However, O’Malley said, “Her memory is inaccurate” and that his message has always been consistent.

In a Cleveland.com article from 2017, O’Malley said that he did not plan to revisit the case without new evidence arising. He also said that he was working on an agreement with the Ohio Attorney General’s Office to ask for a special prosecutor to take control over the case if evidence did come to light.

O’Malley told The Exponent that he had not reopened the case because new evidence had not arisen.

At the Cuyahoga County Democratic Executive Committee meeting held on Jan. 6, where the members voted on the Democratic endorsement for county prosecutor, neither candidate received the 60% vote required for a Democratic endorsement. O’Malley received 58.5% of the votes, and Ahn received 38%

O’Malley said that during the meeting, Rice was screaming at his supporters.

“She was yelling racially derogatory comments at my African American supporters, and it was very disheartening to see,” O’Malley said.

One of O’Malley’s supporters backed this up in an interview with IdeaStream Public Media, who said that Samaria Rice shouted statements such as “slave master” during the meeting. Rice also agreed to making these statements.

“I’m willing to work with the new prosecutor. I would never work with Mike O’Malley because he’s a ‘slave catcher,’” Rice told The Exponent.

Ellen Kubit, Ahn’s campaign manager, said that while she does not remember that incident occurring during the meeting, she said she does not understand O’Malley’s “obsession with Samaria.”

“It’s very confusing, especially the way he characterizes Black advocacy as somehow being intimidation,” Kubit said.

Kubit said her campaign team has also not made any promises to re-open Tamir Rice’s case.

“We don’t make promises, ethically speaking, and as a lawyer, it is not something Matthew should do,” Kubit said.

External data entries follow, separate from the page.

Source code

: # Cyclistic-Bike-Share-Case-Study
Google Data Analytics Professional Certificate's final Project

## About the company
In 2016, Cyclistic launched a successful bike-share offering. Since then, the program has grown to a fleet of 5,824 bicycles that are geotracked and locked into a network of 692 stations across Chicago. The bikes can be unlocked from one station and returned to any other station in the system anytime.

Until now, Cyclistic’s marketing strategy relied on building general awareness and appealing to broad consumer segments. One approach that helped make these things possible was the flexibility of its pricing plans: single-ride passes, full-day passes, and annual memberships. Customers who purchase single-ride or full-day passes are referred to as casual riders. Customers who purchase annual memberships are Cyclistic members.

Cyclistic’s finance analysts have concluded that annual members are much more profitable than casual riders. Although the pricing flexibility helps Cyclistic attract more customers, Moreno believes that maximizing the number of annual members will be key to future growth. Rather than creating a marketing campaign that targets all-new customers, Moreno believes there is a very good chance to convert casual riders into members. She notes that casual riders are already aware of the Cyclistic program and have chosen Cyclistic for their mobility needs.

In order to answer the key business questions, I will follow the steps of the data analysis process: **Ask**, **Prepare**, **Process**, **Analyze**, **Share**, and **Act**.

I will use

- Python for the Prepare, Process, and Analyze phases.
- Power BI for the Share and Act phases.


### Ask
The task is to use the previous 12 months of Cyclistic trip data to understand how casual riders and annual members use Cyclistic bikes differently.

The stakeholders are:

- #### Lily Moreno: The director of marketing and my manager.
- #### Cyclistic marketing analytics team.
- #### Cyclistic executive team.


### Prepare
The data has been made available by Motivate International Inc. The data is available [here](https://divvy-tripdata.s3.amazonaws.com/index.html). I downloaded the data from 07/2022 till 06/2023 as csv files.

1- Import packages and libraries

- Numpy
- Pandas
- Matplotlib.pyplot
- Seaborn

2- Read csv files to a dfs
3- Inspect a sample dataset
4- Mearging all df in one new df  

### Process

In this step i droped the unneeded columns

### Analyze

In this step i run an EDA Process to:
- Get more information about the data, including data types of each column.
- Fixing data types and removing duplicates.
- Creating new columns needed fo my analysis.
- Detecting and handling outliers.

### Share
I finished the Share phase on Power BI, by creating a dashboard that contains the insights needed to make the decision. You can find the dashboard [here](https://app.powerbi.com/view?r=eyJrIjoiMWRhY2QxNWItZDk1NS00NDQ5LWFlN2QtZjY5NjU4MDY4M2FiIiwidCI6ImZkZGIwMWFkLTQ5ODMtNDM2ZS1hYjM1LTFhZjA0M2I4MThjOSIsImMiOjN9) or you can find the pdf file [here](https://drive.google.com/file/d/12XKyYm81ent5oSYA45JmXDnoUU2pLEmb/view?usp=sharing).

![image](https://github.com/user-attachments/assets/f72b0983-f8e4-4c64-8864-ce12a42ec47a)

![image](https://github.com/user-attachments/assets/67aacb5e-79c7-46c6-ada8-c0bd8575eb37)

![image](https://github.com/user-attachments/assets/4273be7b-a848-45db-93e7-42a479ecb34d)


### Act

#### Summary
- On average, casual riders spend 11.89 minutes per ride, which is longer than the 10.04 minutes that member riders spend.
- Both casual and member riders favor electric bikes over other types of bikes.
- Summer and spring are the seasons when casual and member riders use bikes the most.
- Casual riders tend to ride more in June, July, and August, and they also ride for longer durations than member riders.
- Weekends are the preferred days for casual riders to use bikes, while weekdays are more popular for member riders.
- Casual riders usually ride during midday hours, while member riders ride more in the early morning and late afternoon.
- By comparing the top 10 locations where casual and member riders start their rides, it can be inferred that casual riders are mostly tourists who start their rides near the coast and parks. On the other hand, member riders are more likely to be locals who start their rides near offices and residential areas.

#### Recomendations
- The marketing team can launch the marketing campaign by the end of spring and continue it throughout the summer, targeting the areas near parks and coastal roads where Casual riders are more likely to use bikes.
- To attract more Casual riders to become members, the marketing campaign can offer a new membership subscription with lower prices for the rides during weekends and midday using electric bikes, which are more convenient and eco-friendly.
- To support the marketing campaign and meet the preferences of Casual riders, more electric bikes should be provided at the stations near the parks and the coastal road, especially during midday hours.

One of Ahn’s promises that has drawn support from Samaria Rice is his promise to halt discretionary juvenile bindovers, where children can be sent to the adult court system at the request of the prosecutor.

“Don’t keep incarcerating the children,” Rice said. “It’s the school-to-prison pipeline, and we’re trying to stop it.”

As Cuyahoga County sends most children to the adult court system out of Ohio’s 88 counties, the issue of discretionary bindovers draws a distinction between what Ahn said is his “research-based” approach and O’Malley’s time in office since 2017.

Nearly all bindovers in Ohio involve Black children, and according to research conducted by the United States Department of Justice, children tried as adults are 34% more likely to commit another crime than when they are tried in juvenile court.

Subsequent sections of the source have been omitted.